Exercise prompt.
Each line of the listing where "fortid" appears should be reported.

START Given entries

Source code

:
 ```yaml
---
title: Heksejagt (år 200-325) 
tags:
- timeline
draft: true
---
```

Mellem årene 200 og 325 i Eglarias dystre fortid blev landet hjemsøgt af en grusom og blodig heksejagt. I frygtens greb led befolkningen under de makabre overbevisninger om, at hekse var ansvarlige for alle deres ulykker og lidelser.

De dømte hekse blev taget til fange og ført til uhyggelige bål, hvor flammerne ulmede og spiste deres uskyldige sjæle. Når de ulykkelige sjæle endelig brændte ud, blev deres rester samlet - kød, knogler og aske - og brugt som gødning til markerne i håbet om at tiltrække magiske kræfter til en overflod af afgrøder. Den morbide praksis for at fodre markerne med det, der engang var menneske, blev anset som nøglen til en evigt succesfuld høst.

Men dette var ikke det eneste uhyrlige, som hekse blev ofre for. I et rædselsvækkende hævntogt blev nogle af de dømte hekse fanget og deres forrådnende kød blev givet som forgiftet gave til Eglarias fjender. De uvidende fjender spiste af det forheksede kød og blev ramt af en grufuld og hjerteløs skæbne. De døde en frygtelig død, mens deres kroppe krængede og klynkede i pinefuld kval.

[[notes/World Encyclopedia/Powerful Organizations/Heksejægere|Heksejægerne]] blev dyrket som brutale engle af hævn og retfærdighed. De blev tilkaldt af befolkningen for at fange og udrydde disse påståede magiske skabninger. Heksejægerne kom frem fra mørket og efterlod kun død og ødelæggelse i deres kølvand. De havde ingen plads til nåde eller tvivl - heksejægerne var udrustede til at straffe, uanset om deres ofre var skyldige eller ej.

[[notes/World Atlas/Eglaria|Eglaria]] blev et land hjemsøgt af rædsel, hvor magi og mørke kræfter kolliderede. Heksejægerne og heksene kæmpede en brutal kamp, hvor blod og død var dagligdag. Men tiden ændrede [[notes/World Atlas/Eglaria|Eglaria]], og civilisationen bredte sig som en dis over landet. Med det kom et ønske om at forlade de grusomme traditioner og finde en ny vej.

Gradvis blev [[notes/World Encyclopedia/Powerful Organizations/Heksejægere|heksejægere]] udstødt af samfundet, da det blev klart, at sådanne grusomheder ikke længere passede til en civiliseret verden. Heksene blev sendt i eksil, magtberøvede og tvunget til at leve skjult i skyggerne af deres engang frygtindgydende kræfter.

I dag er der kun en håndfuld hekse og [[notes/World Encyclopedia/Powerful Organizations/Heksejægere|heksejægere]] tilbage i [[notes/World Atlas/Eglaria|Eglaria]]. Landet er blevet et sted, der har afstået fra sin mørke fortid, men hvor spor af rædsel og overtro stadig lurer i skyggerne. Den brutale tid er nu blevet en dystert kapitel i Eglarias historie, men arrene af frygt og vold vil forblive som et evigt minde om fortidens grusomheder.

END Given entries

Written response.
Mellem årene 200 og 325 i Eglarias dystre fortid blev landet hjemsøgt af en grusom og blodig heksejagt. I frygtens greb led befolkningen under de makabre overbevisninger om, at hekse var ansvarlige for alle deres ulykker og lidelser.
I dag er der kun en håndfuld hekse og [[notes/World Encyclopedia/Powerful Organizations/Heksejægere|heksejægere]] tilbage i [[notes/World Atlas/Eglaria|Eglaria]]. Landet er blevet et sted, der har afstået fra sin mørke fortid, men hvor spor af rædsel og overtro stadig lurer i skyggerne. Den brutale tid er nu blevet en dystert kapitel i Eglarias historie, men arrene af frygt og vold vil forblive som et evigt minde om fortidens grusomheder.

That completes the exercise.